Dr. Gaul herself pretty much sums this one up. The book was an absolute drag for over 200 pages, only picking up, if I remember right, around p. 240ish. I really wanted to love it, but slogging through those pages was an absolute challenge and makes it a kind of an underwhelming footnote in an otherwise amazing series. I actually only picked it up yesterday at around p. 100 with the sole intention of just getting through it for the sake of having read and being done with it (I'm a chronic completionist).

The basic political and moral philosophy found in the text were the most interesting parts, though I also enjoyed the multiple nods to the fact that Snow never once thought of Lucy Gray as existing beyond and outside of himself; he thought of her as his possession and always had since their first meeting. Collins no doubt encourages us to think on our own about the consequences of power and freedom, how Panem reflects countless of our own governments, if there's truly a way to rebel against their clutches with minimal casualties, and how women are disposable under the current hegemony. It's impossible to read it, especially today, without drawing parallels of your own.
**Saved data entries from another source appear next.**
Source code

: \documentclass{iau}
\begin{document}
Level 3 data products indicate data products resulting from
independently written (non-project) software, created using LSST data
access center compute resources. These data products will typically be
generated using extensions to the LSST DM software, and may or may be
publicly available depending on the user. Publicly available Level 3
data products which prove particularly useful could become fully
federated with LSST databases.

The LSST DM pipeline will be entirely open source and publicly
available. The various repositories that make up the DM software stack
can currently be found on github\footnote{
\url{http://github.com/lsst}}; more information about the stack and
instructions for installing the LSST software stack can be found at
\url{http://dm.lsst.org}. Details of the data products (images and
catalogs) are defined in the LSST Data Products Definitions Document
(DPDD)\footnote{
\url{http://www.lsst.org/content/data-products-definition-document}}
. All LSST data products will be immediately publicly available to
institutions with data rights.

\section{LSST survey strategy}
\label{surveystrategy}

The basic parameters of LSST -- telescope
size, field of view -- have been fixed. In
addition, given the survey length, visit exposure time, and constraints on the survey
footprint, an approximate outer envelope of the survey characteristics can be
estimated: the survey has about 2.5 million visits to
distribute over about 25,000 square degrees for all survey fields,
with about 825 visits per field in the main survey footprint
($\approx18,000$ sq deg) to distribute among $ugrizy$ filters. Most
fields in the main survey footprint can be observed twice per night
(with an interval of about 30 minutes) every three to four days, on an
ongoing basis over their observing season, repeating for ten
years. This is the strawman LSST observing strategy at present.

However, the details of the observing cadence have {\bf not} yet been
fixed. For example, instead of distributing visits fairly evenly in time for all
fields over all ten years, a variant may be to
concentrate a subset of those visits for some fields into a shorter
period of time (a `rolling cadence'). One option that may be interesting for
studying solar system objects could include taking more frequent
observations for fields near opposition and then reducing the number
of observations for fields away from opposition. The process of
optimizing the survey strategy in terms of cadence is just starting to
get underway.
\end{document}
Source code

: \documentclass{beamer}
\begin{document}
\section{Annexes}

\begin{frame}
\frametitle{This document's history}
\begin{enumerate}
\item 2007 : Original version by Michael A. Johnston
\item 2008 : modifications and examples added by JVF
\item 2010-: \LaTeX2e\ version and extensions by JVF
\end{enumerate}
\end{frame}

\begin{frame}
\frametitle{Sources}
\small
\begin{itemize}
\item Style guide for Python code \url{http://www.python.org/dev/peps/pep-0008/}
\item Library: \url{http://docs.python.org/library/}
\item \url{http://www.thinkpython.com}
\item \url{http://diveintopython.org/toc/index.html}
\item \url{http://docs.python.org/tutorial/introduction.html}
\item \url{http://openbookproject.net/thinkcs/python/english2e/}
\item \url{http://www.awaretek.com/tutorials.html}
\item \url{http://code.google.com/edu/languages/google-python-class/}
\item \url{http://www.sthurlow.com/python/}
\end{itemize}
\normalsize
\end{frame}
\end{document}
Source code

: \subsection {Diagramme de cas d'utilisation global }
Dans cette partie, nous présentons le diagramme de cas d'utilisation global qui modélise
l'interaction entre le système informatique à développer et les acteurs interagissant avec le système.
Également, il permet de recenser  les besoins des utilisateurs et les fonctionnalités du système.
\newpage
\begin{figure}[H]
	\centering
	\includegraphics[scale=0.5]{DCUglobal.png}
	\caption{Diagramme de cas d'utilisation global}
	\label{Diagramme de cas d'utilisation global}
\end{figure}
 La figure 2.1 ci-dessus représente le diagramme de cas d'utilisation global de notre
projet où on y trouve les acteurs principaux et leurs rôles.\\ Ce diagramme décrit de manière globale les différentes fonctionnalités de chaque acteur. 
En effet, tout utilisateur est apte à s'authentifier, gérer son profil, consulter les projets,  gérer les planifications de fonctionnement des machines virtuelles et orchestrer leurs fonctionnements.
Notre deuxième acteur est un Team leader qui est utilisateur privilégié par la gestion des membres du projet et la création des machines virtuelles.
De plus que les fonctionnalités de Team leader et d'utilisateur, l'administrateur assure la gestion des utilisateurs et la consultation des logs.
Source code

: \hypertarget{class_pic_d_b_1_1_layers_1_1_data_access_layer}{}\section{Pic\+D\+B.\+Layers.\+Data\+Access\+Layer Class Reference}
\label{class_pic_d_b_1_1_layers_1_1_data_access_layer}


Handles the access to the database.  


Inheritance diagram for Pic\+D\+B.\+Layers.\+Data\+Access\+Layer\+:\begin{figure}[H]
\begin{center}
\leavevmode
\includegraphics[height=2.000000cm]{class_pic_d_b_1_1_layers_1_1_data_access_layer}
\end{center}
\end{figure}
Snow starts out apparently sympathetic to a certain extent, but within the first couple of chapters it's clear his only

frame of reference for what constitutes suffering is a fall from power and wealth: the districts are a world away from his world and deserve whatever comes to them; no one is exempt from Capitol propaganda. He doesn't get developed much beyond this... the evil has always been there as is made clear by his narration later on, though I think Lucy Gray's observation is astute: it's the world that formed his frame of reference, his principles, his values, and what ultimately made him who he is by the end. Snow crossed that line into evil and failed the mission to stay on the right side, dragged right down by a desire to maintain the Snow family name, in honour of his father.

A powerful woman entirely erased from the history of Panem, only for her ghost to return and dethrone Snow decades later... Gray obscures the pure driven snow.

I can't imagine myself reading this again unlike with the previous books, but I am still looking forward to Sunrise on the Reaping and can only hope that it will be much much better than this one.